Hacker News new | ask | show | jobs
by verdverm 1068 days ago
I don't see the value add here.

Here's the core of the message sent to the LLM: https://github.com/microsoft/TypeChat/blob/main/src/typechat...

You are basically getting a fixed prompt to return structured data with a small amount of automation and vendor lockin. All these LLM libraries are just crappy APIs to the underlying API. It is trivial to write a script that does the same and will be much more flexible as models and user needs evolve.

As an example, think about how you could change the prompt or use python classes instead. How much work would this be using a library like this versus something that lifts the API calls and text templating to the user like: https://github.com/hofstadter-io/hof/blob/_dev/flow/chat/llm...

8 comments

The value is in:

1. Running the typescript type checker against what is returned by the LLM.

2. If there are type errors, combining those into a "repair prompt" that will (it is assumed) have a higher likelihood of eliciting an LLM output that type checks.

3. Gracefully handling the cases where the heuristic in #2 fails.

https://github.com/microsoft/TypeChat/blob/main/src/typechat...

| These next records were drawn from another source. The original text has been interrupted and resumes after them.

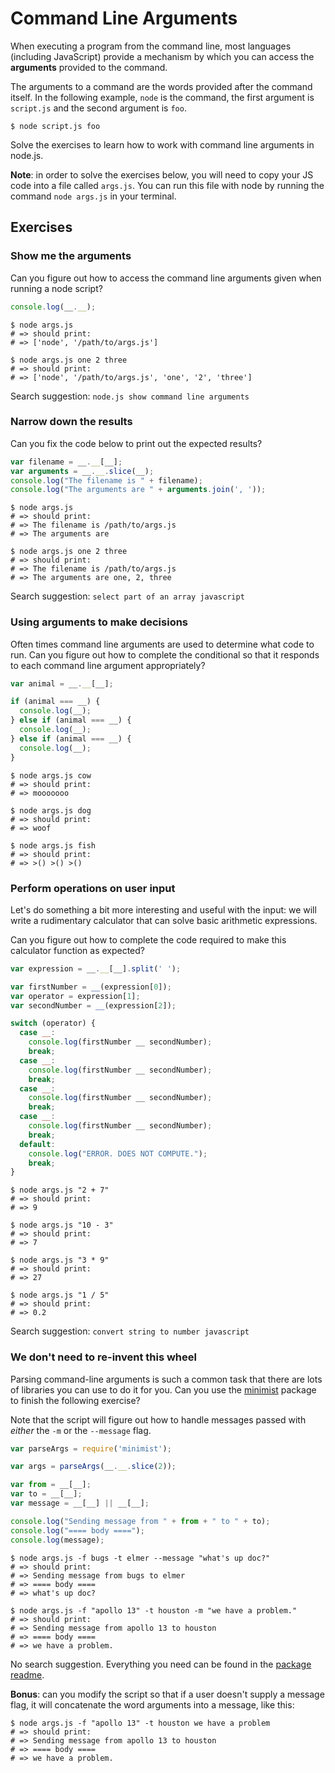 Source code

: # Command Line Arguments

When executing a program from the command line, most languages (including
JavaScript) provide a mechanism by which you can access the **arguments**
provided to the command.

The arguments to a command are the words provided after the command itself. In
the following example, `node` is the command, the first argument is `script.js`
and the second argument is `foo`.

```shell
$ node script.js foo
```

Solve the exercises to learn how to work with command line arguments in node.js.

**Note**: in order to solve the exercises below, you will need to copy your JS
code into a file called `args.js`. You can run this file with node by running
the command `node args.js` in your terminal.

## Exercises

### Show me the arguments

Can you figure out how to access the command line arguments given when running a
node script?

```javascript
console.log(__.__);
```

```shell
$ node args.js
# => should print:
# => ['node', '/path/to/args.js']

$ node args.js one 2 three
# => should print:
# => ['node', '/path/to/args.js', 'one', '2', 'three']
```

Search suggestion: `node.js show command line arguments`

### Narrow down the results

Can you fix the code below to print out the expected results?

```javascript
var filename = __.__[__];
var arguments = __.__.slice(__);
console.log("The filename is " + filename);
console.log("The arguments are " + arguments.join(', '));
```

```shell
$ node args.js
# => should print:
# => The filename is /path/to/args.js
# => The arguments are

$ node args.js one 2 three
# => should print:
# => The filename is /path/to/args.js
# => The arguments are one, 2, three
```

Search suggestion: `select part of an array javascript`

### Using arguments to make decisions

Often times command line arguments are used to determine what code to run. Can
you figure out how to complete the conditional so that it responds to each
command line argument appropriately?

```javascript
var animal = __.__[__];

if (animal === __) {
  console.log(__);
} else if (animal === __) {
  console.log(__);
} else if (animal === __) {
  console.log(__);
}
```

```shell
$ node args.js cow
# => should print:
# => mooooooo

$ node args.js dog
# => should print:
# => woof

$ node args.js fish
# => should print:
# => >() >() >()
```

### Perform operations on user input

Let's do something a bit more interesting and useful with the input: we will
write a rudimentary calculator that can solve basic arithmetic expressions.

Can you figure out how to complete the code required to make this calculator
function as expected?

```javascript
var expression = __.__[__].split(' ');

var firstNumber = __(expression[0]);
var operator = expression[1];
var secondNumber = __(expression[2]);

switch (operator) {
  case __:
    console.log(firstNumber __ secondNumber);
    break;
  case __:
    console.log(firstNumber __ secondNumber);
    break;
  case __:
    console.log(firstNumber __ secondNumber);
    break;
  case __:
    console.log(firstNumber __ secondNumber);
    break;
  default:
    console.log("ERROR. DOES NOT COMPUTE.");
    break;
}
```

```shell
$ node args.js "2 + 7"
# => should print:
# => 9

$ node args.js "10 - 3"
# => should print:
# => 7

$ node args.js "3 * 9"
# => should print:
# => 27

$ node args.js "1 / 5"
# => should print:
# => 0.2
```

Search suggestion: `convert string to number javascript`

### We don't need to re-invent this wheel

Parsing command-line arguments is such a common task that there are lots of
libraries you can use to do it for you. Can you use the
[minimist](https://www.npmjs.org/package/minimist) package to finish the
following exercise?

Note that the script will figure out how to handle messages passed with _either_
the `-m` or the `--message` flag.

```javascript
var parseArgs = require('minimist');

var args = parseArgs(__.__.slice(2));

var from = __[__];
var to = __[__];
var message = __[__] || __[__];

console.log("Sending message from " + from + " to " + to);
console.log("==== body ====");
console.log(message);

```

```shell
$ node args.js -f bugs -t elmer --message "what's up doc?"
# => should print:
# => Sending message from bugs to elmer
# => ==== body ====
# => what's up doc?

$ node args.js -f "apollo 13" -t houston -m "we have a problem."
# => should print:
# => Sending message from apollo 13 to houston
# => ==== body ====
# => we have a problem.
```

No search suggestion. Everything you need can be found in the [package
readme](https://www.npmjs.org/package/minimist#readme).

**Bonus**: can you modify the script so that if a user doesn't supply a message
flag, it will concatenate the word arguments into a message, like this:

```shell
$ node args.js -f "apollo 13" -t houston we have a problem
# => should print:
# => Sending message from apollo 13 to houston
# => ==== body ====
# => we have a problem.
```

In my experience experimenting with the same basic idea, the heuristic in #2 works surprisingly well for relatively simple types (i.e. records and arrays not nested too deeply, limited use of type variables). It turns out that prompting LLMs to return values inhabiting relatively simple types can be used to create useful applications. Since that is valuable, this library is valuable inasmuch as it eliminates the need to hand roll this request pattern, and provides a standardized integration with the typescript codebase.

Here's a project that does that better imo:

https://github.com/dzhng/zod-gpt

And by better I mean doesn't tie you to OpenAI for no good reason

How does TypeChat tie you to OpenAI more than zod-gpt does? The interface required of a chat completion model is as simple as it gets, and you can provide your own easily (as the linked post makes clear)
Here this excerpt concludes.